_Aim of the exercise_
Write out the entries below once more, exactly.

_Recorded information_

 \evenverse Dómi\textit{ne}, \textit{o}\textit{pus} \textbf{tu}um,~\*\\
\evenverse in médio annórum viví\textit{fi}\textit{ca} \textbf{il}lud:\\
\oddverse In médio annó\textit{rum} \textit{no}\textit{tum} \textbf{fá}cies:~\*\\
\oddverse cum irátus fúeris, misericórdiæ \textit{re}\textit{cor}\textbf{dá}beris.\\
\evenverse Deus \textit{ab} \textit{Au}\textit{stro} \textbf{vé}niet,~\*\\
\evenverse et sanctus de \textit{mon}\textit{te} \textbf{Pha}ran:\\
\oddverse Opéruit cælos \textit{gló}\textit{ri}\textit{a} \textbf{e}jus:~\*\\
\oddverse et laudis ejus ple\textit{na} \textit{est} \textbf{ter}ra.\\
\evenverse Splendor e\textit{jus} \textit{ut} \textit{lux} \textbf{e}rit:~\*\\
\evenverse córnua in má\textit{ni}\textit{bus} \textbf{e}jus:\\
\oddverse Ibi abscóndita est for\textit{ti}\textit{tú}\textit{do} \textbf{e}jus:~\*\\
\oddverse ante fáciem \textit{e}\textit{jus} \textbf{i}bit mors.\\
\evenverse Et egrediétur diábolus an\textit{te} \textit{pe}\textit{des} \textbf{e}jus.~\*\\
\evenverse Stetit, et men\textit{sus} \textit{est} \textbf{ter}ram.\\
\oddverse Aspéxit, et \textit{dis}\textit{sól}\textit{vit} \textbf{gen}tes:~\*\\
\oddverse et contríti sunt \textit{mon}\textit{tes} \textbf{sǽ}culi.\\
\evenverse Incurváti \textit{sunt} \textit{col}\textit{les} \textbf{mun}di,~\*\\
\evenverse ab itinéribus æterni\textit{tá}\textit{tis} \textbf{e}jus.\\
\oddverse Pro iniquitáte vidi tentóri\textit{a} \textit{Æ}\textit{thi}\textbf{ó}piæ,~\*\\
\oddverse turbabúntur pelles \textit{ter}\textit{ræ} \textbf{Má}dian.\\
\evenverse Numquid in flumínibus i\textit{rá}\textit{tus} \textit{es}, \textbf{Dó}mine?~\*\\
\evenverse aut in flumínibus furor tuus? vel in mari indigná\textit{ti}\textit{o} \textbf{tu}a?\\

_Answer space_
 \evenverse Dómi\textit{ne}, \textit{o}\textit{pus} \textbf{tu}um,~\*\\
\evenverse in médio annórum viví\textit{fi}\textit{ca} \textbf{il}lud:\\
\oddverse In médio annó\textit{rum} \textit{no}\textit{tum} \textbf{fá}cies:~\*\\
\oddverse cum irátus fúeris, misericórdiæ \textit{re}\textit{cor}\textbf{dá}beris.\\
\evenverse Deus \textit{ab} \textit{Au}\textit{stro} \textbf{vé}niet,~\*\\
\evenverse et sanctus de \textit{mon}\textit{te} \textbf{Pha}ran:\\
\oddverse Opéruit cælos \textit{gló}\textit{ri}\textit{a} \textbf{e}jus:~\*\\
\oddverse et laudis ejus ple\textit{na} \textit{est} \textbf{ter}ra.\\
\evenverse Splendor e\textit{jus} \textit{ut} \textit{lux} \textbf{e}rit:~\*\\
\evenverse córnua in má\textit{ni}\textit{bus} \textbf{e}jus:\\
\oddverse Ibi abscóndita est for\textit{ti}\textit{tú}\textit{do} \textbf{e}jus:~\*\\
\oddverse ante fáciem \textit{e}\textit{jus} \textbf{i}bit mors.\\
\evenverse Et egrediétur diábolus an\textit{te} \textit{pe}\textit{des} \textbf{e}jus.~\*\\
\evenverse Stetit, et men\textit{sus} \textit{est} \textbf{ter}ram.\\
\oddverse Aspéxit, et \textit{dis}\textit{sól}\textit{vit} \textbf{gen}tes:~\*\\
\oddverse et contríti sunt \textit{mon}\textit{tes} \textbf{sǽ}culi.\\
\evenverse Incurváti \textit{sunt} \textit{col}\textit{les} \textbf{mun}di,~\*\\
\evenverse ab itinéribus æterni\textit{tá}\textit{tis} \textbf{e}jus.\\
\oddverse Pro iniquitáte vidi tentóri\textit{a} \textit{Æ}\textit{thi}\textbf{ó}piæ,~\*\\
\oddverse turbabúntur pelles \textit{ter}\textit{ræ} \textbf{Má}dian.\\
\evenverse Numquid in flumínibus i\textit{rá}\textit{tus} \textit{es}, \textbf{Dó}mine?~\*\\
\evenverse aut in flumínibus furor tuus? vel in mari indigná\textit{ti}\textit{o} \textbf{tu}a?\\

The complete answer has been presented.